Cora chciała odpyskować bratu, ale do pokoju wszedł mężczyzna w białym fartuchu. Na jego twarzy znajdował się uśmiech od ucha do ucha.

— Panie Argent — zwrócił się do Stilesa, śledząc wzrokiem kartkę, którą dostał od Melissy. — Siostra McCall przekazała mi wszystkie istotne informacje. Zabiorę cię teraz na salę i przeprowadzimy prosty zabieg usunięcia ciała obcego.

— Ile będzie trwała operacja? — zapytał Hale.

— Powinna potrwać góra dwie godziny, ale to zależy od tego czy będą jakieś komplikacje — spojrzał na Dereka, a ten wyglądał jakby miał za chwilę zemdleć. — Proszę się nie martwić. Postaramy się, aby pana chłopak wrócił tu cały i zdrowy.

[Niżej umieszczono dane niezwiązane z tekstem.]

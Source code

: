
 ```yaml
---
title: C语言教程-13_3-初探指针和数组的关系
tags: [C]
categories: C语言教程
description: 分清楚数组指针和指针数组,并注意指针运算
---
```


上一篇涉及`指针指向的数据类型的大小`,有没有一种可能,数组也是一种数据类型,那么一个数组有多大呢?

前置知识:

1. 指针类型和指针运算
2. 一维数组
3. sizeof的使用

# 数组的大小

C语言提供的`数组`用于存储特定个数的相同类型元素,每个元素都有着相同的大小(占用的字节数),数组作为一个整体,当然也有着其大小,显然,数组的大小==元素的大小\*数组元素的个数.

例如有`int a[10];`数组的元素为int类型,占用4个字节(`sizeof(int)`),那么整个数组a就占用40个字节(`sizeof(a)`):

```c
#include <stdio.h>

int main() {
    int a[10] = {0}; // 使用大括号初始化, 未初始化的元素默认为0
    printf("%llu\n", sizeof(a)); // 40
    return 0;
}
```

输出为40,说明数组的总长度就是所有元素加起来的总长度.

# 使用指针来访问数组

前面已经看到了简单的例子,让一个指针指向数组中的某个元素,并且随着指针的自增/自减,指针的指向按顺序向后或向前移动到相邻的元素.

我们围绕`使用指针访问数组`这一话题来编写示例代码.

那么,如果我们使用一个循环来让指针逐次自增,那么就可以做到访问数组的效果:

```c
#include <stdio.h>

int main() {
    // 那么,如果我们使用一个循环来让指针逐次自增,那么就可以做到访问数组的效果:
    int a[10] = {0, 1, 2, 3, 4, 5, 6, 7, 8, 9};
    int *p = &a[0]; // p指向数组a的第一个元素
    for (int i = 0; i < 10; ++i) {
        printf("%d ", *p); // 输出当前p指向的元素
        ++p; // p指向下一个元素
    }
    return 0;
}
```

Derek uniósł prawie niewidocznie kącik ust i przytaknął w zrozumieniu. Do sali weszło jeszcze kilku mężczyzn, którzy wyglądali jak pomocnicy lekarza i zabrali Argenta na salę operacyjną.

Operacja trwała już ponad dwie godziny, a Derek powoli odchodził od zmysłów tak samo jak Cora, która miała ochotę rozszarpać swojego brata za to, że chodzi w kółko i nie pozwala jej się skupić na czytaniu książki. Brunetka starała się zrozumieć zachowanie czarnowłosego mimo, że sama nigdy nie była zakochana. Przejęcie stanem zdrowia, podwyższone tętno w towarzystwie Stilesa i uśmiech na twarzy Dereka kiedy łowca był obok skłoniły Corę do przemyśleń. Cora Hale uświadomiła sobie, że krótka linia, która rozdziela przyjaźń od miłości zostanie wkrótce zatarta lub już została. Nastolatka od lat nie widziała, aby jej brat był przy kimś tak szczęśliwy. Po śmierci Paige w Dereku coś umarło i nikt nie był w stanie tego ponownie obudzić, ale nagle pojawił się młody Argent.

— Możesz w końcu usiąść? — zwróciła się do brata, zatrzaskując głośno książkę.

Odłożyła lekturę na bok, a kiedy Derek setny raz tej nocy przechadzał się wzdłuż korytarza zdołała złapać go za rękęi pociągnęła go mocno na krzesło obok, wlepiając swój wzrok w jego dłonie, które trzęsły się jak galareta.

— Boję się, że go stracę — oznajmił drżącym głosem, a brunetce zachciało się płakać. Jej brat był w tak okropnym stanie, że miała ochotę dopaść Gerarda i zabić go, ale najpierw trochę potorturować. Przeszkadzał jej jednak fakt, że wilkołaki starają się żyć zgodnie z zasadami moralności.

— Wszystko będzie dobrze. Stiles to bardzo silny chłopak i na pewno da sobie radę — zaśmiała się, klepiąc czarnowłosego po plecach. — Nie zapomnij, że jest myśliwym. Jakoś musi sobie radzić z takimi psychopatami jak jego rodzinka, a to naprawdę wyczyn.